Pull out every line below that contains the word "long".

○ ○ ○ ○ ○

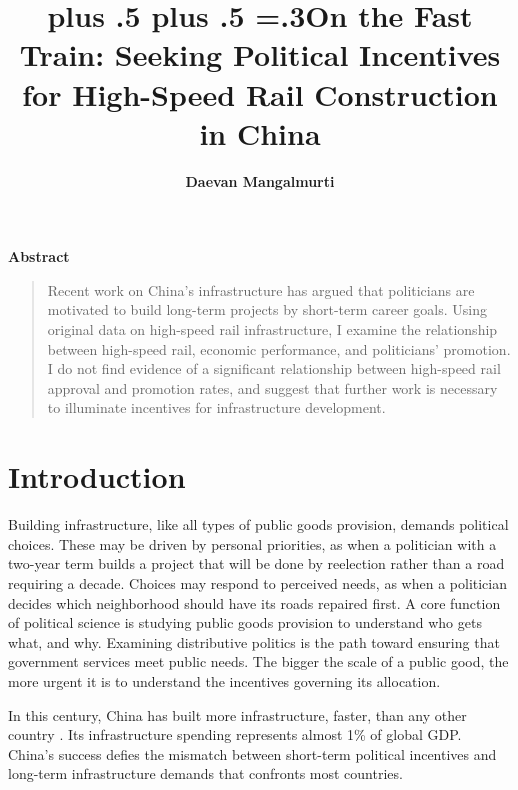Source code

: \documentclass[12pt, ]{article}
\title{\sffamily\bfseries\huge\parfillskip=0pt
\rightskip=0pt plus .5\textwidth
\leftskip=0pt plus .5\textwidth
\emergencystretch=.3\textwidth On the Fast Train: Seeking Political
Incentives for High-Speed Rail Construction in China}
\author{\textbf{Daevan Mangalmurti}
 }
\date{}
\renewenvironment{abstract}{
  \centerline
  {\large\sffamily\bfseries Abstract}\vspace{-1em}
  \begin{quote}\small
}{
  \end{quote}
}
\begin{document}
\allsectionsfont{\sffamily}

\maketitle

\begin{abstract}
Recent work on China's infrastructure has argued that politicians are
motivated to build long-term projects by short-term career goals. Using
original data on high-speed rail infrastructure, I examine the
relationship between high-speed rail, economic performance, and
politicians' promotion. I do not find evidence of a significant
relationship between high-speed rail approval and promotion rates, and
suggest that further work is necessary to illuminate incentives for
infrastructure development.
\end{abstract}

\ifdefined\Shaded\renewenvironment{Shaded}{\begin{tcolorbox}[boxrule=0pt, sharp corners, borderline west={3pt}{0pt}{shadecolor}, breakable, frame hidden, interior hidden, enhanced]}{\end{tcolorbox}}\fi




\hypertarget{introduction}{%
\section{Introduction}\label{introduction}}

Building infrastructure, like all types of public goods provision,
demands political choices. These may be driven by personal priorities,
as when a politician with a two-year term builds a project that will be
done by reelection rather than a road requiring a decade. Choices may
respond to perceived needs, as when a politician decides which
neighborhood should have its roads repaired first. A core function of
political science is studying public goods provision to understand who
gets what, and why. Examining distributive politics is the path toward
ensuring that government services meet public needs. The bigger the
scale of a public good, the more urgent it is to understand the
incentives governing its allocation.

In this century, China has built more infrastructure, faster, than any
other country \citep{OECD2023}. Its infrastructure spending represents
almost 1\% of global GDP. China's success defies the mismatch between
short-term political incentives and long-term infrastructure demands
that confronts most countries.
\end{document}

○ ○ ○ ○ ○

— Answer to the problem —
motivated to build long-term projects by short-term career goals. Using
short-term political incentives and long-term infrastructure demands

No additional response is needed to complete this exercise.